In how many ways can the letters of the word ' PERMUTATIONS' be arranged if the
words start with P and end with S

To solve the problem of arranging the letters of the word "PERMUTATIONS" such that it starts with 'P' and ends with 'S', we can follow these steps: ### Step-by-Step Solution: 1. **Identify the total letters in the word**: The word "PERMUTATIONS" consists of 12 letters. 2. **Fix the first and last letters**: According to the problem, the first letter must be 'P' and the last letter must be 'S'. This means we are left with the letters in between. 3. **Count the letters between 'P' and 'S'**: After fixing 'P' at the start and 'S' at the end, we have the following letters left to arrange: E, R, M, U, T, A, T, I, O, N. This gives us a total of 10 letters. 4. **Account for repetitions**: In the letters we have left (E, R, M, U, T, A, T, I, O, N), the letter 'T' appears twice. 5. **Calculate the arrangements**: The formula for arranging n items where there are repetitions is given by: \[ \text{Number of arrangements} = \frac{n!}{p_1! \times p_2! \times \ldots} \] where \( n \) is the total number of items, and \( p_1, p_2, \ldots \) are the frequencies of the repeated items.
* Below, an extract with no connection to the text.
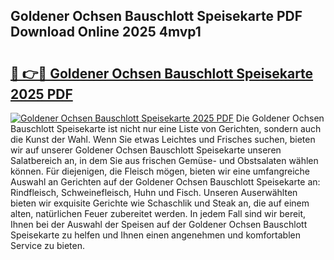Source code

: ## Goldener Ochsen Bauschlott Speisekarte PDF Download Online 2025 4mvp1

# <h2><a href="http://gc96r7.nevu.top/?p=Goldener+Ochsen+Bauschlott+Speisekarte">🔗 👉🔴 Goldener Ochsen Bauschlott Speisekarte 2025 PDF</a></h2>

[![Goldener Ochsen Bauschlott Speisekarte 2025 PDF](https://i.imgur.com/dBaPXMq.png)](http://gc96r7.nevu.top/?p=Goldener+Ochsen+Bauschlott+Speisekarte)
Die Goldener Ochsen Bauschlott Speisekarte ist nicht nur eine Liste von Gerichten, sondern auch die Kunst der Wahl. Wenn Sie etwas Leichtes und Frisches suchen, bieten wir auf unserer Goldener Ochsen Bauschlott Speisekarte unseren Salatbereich an, in dem Sie aus frischen Gemüse- und Obstsalaten wählen können. Für diejenigen, die Fleisch mögen, bieten wir eine umfangreiche Auswahl an Gerichten auf der Goldener Ochsen Bauschlott Speisekarte an: Rindfleisch, Schweinefleisch, Huhn und Fisch. Unseren Auserwählten bieten wir exquisite Gerichte wie Schaschlik und Steak an, die auf einem alten, natürlichen Feuer zubereitet werden. In jedem Fall sind wir bereit, Ihnen bei der Auswahl der Speisen auf der Goldener Ochsen Bauschlott Speisekarte zu helfen und Ihnen einen angenehmen und komfortablen Service zu bieten.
In our case: - Total letters to arrange = 10 (E, R, M, U, T, A, T, I, O, N) - The letter 'T' is repeated 2 times. Therefore, the number of arrangements is: \[ \text{Number of arrangements} = \frac{10!}{2!} \] 6. **Calculate 10! and 2!**: - \( 10! = 10 \times 9 \times 8 \times 7 \times 6 \times 5 \times 4 \times 3 \times 2 \times 1 = 3628800 \) - \( 2! = 2 \times 1 = 2 \) 7. **Final calculation**: \[ \text{Number of arrangements} = \frac{3628800}{2} = 1814400 \] Thus, the total number of ways to arrange the letters of the word "PERMUTATIONS" such that it starts with 'P' and ends with 'S' is **1814400**.